_Required work_:
Working from the data below, write out exactly the lines from its first through the line that contains "Boot & Connect:**", both ends included and pictures omitted.

_Dataset extract_:
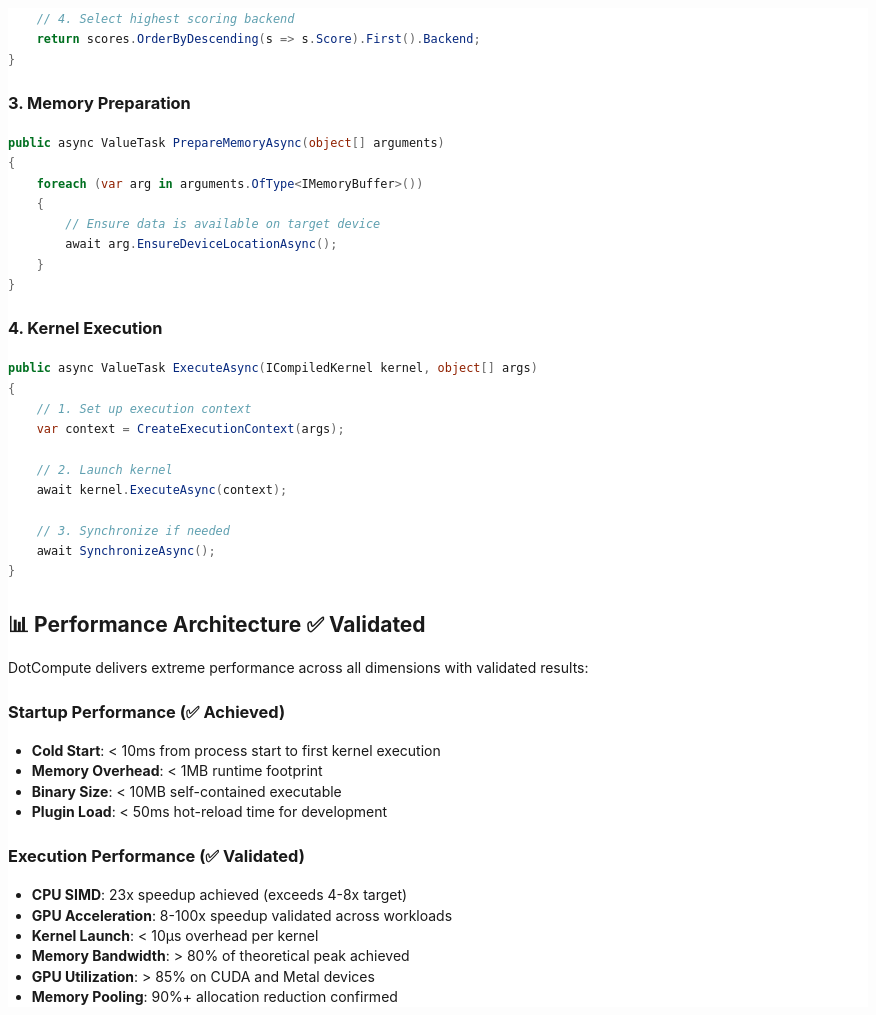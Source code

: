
 ```csharp
    // 4. Select highest scoring backend
    return scores.OrderByDescending(s => s.Score).First().Backend;
}
```

### 3. Memory Preparation
```csharp
public async ValueTask PrepareMemoryAsync(object[] arguments)
{
    foreach (var arg in arguments.OfType<IMemoryBuffer>())
    {
        // Ensure data is available on target device
        await arg.EnsureDeviceLocationAsync();
    }
}
```

### 4. Kernel Execution
```csharp
public async ValueTask ExecuteAsync(ICompiledKernel kernel, object[] args)
{
    // 1. Set up execution context
    var context = CreateExecutionContext(args);
    
    // 2. Launch kernel
    await kernel.ExecuteAsync(context);
    
    // 3. Synchronize if needed
    await SynchronizeAsync();
}
```

## 📊 Performance Architecture ✅ Validated

DotCompute delivers extreme performance across all dimensions with validated results:

### Startup Performance (✅ Achieved)
- **Cold Start**: < 10ms from process start to first kernel execution
- **Memory Overhead**: < 1MB runtime footprint
- **Binary Size**: < 10MB self-contained executable
- **Plugin Load**: < 50ms hot-reload time for development

### Execution Performance (✅ Validated)
- **CPU SIMD**: 23x speedup achieved (exceeds 4-8x target)
- **GPU Acceleration**: 8-100x speedup validated across workloads
- **Kernel Launch**: < 10μs overhead per kernel
- **Memory Bandwidth**: > 80% of theoretical peak achieved
- **GPU Utilization**: > 85% on CUDA and Metal devices
- **Memory Pooling**: 90%+ allocation reduction confirmed
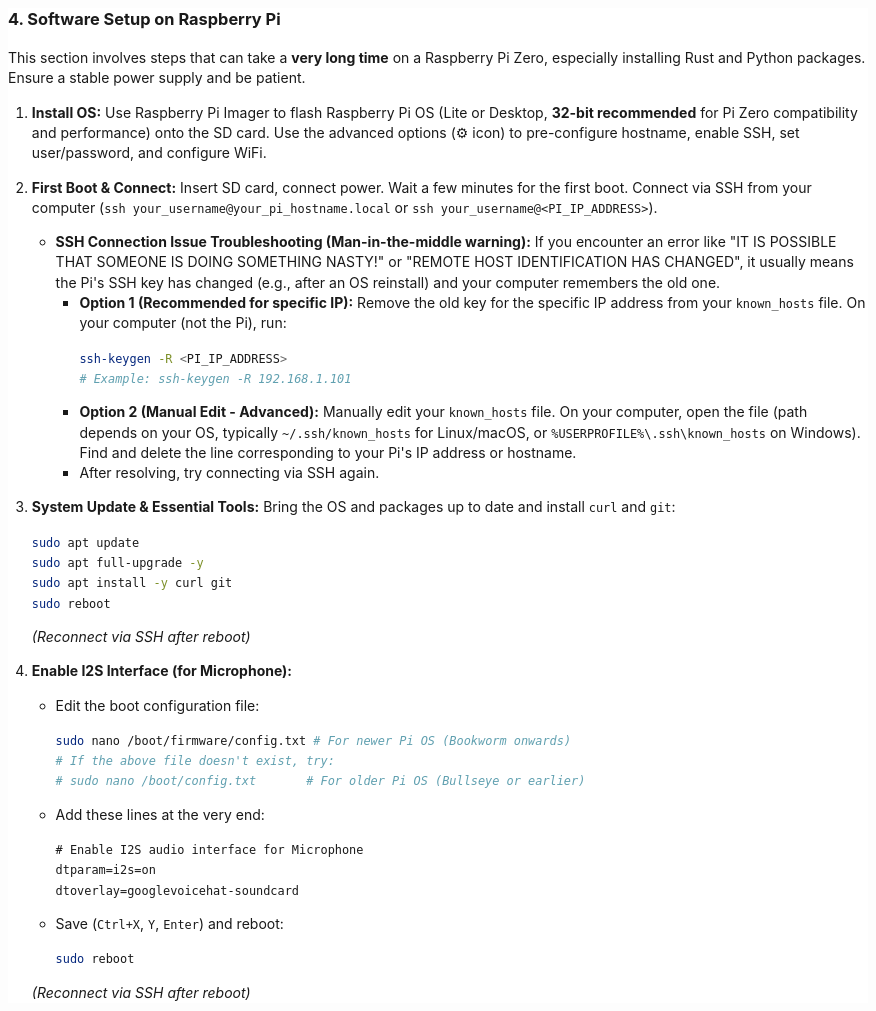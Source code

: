 ### 4. Software Setup on Raspberry Pi

This section involves steps that can take a **very long time** on a Raspberry Pi Zero, especially installing Rust and Python packages. Ensure a stable power supply and be patient.

1.  **Install OS:** Use Raspberry Pi Imager to flash Raspberry Pi OS (Lite or Desktop, **32-bit recommended** for Pi Zero compatibility and performance) onto the SD card. Use the advanced options (⚙️ icon) to pre-configure hostname, enable SSH, set user/password, and configure WiFi.

2.  **First Boot & Connect:**
    Insert SD card, connect power. Wait a few minutes for the first boot. Connect via SSH from your computer (`ssh your_username@your_pi_hostname.local` or `ssh your_username@<PI_IP_ADDRESS>`).

    *   **SSH Connection Issue Troubleshooting (Man-in-the-middle warning):**
        If you encounter an error like "IT IS POSSIBLE THAT SOMEONE IS DOING SOMETHING NASTY!" or "REMOTE HOST IDENTIFICATION HAS CHANGED", it usually means the Pi's SSH key has changed (e.g., after an OS reinstall) and your computer remembers the old one.
        *   **Option 1 (Recommended for specific IP):** Remove the old key for the specific IP address from your `known_hosts` file. On your computer (not the Pi), run:
            ```bash
            ssh-keygen -R <PI_IP_ADDRESS>
            # Example: ssh-keygen -R 192.168.1.101
            ```
        *   **Option 2 (Manual Edit - Advanced):** Manually edit your `known_hosts` file. On your computer, open the file (path depends on your OS, typically `~/.ssh/known_hosts` for Linux/macOS, or `%USERPROFILE%\.ssh\known_hosts` on Windows). Find and delete the line corresponding to your Pi's IP address or hostname.
        *   After resolving, try connecting via SSH again.

3.  **System Update & Essential Tools:** Bring the OS and packages up to date and install `curl` and `git`:
    ```bash
    sudo apt update
    sudo apt full-upgrade -y
    sudo apt install -y curl git
    sudo reboot
    ```
    *(Reconnect via SSH after reboot)*

4.  **Enable I2S Interface (for Microphone):**
    *   Edit the boot configuration file:
        ```bash
        sudo nano /boot/firmware/config.txt # For newer Pi OS (Bookworm onwards)
        # If the above file doesn't exist, try:
        # sudo nano /boot/config.txt       # For older Pi OS (Bullseye or earlier)
        ```
    *   Add these lines at the very end:
        ```text
        # Enable I2S audio interface for Microphone
        dtparam=i2s=on
        dtoverlay=googlevoicehat-soundcard
        ```
    *   Save (`Ctrl+X`, `Y`, `Enter`) and reboot:
        ```bash
        sudo reboot
        ```
    *(Reconnect via SSH after reboot)*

_Exercise solution_:
Source code

:
 ```csharp
    // 4. Select highest scoring backend
    return scores.OrderByDescending(s => s.Score).First().Backend;
}
```

### 3. Memory Preparation
```csharp
public async ValueTask PrepareMemoryAsync(object[] arguments)
{
    foreach (var arg in arguments.OfType<IMemoryBuffer>())
    {
        // Ensure data is available on target device
        await arg.EnsureDeviceLocationAsync();
    }
}
```

### 4. Kernel Execution
```csharp
public async ValueTask ExecuteAsync(ICompiledKernel kernel, object[] args)
{
    // 1. Set up execution context
    var context = CreateExecutionContext(args);
    
    // 2. Launch kernel
    await kernel.ExecuteAsync(context);
    
    // 3. Synchronize if needed
    await SynchronizeAsync();
}
```

## 📊 Performance Architecture ✅ Validated

DotCompute delivers extreme performance across all dimensions with validated results:

### Startup Performance (✅ Achieved)
- **Cold Start**: < 10ms from process start to first kernel execution
- **Memory Overhead**: < 1MB runtime footprint
- **Binary Size**: < 10MB self-contained executable
- **Plugin Load**: < 50ms hot-reload time for development

### Execution Performance (✅ Validated)
- **CPU SIMD**: 23x speedup achieved (exceeds 4-8x target)
- **GPU Acceleration**: 8-100x speedup validated across workloads
- **Kernel Launch**: < 10μs overhead per kernel
- **Memory Bandwidth**: > 80% of theoretical peak achieved
- **GPU Utilization**: > 85% on CUDA and Metal devices
- **Memory Pooling**: 90%+ allocation reduction confirmed
Source code

: ### 4. Software Setup on Raspberry Pi

This section involves steps that can take a **very long time** on a Raspberry Pi Zero, especially installing Rust and Python packages. Ensure a stable power supply and be patient.

1.  **Install OS:** Use Raspberry Pi Imager to flash Raspberry Pi OS (Lite or Desktop, **32-bit recommended** for Pi Zero compatibility and performance) onto the SD card. Use the advanced options (⚙️ icon) to pre-configure hostname, enable SSH, set user/password, and configure WiFi.

2.  **First Boot & Connect:**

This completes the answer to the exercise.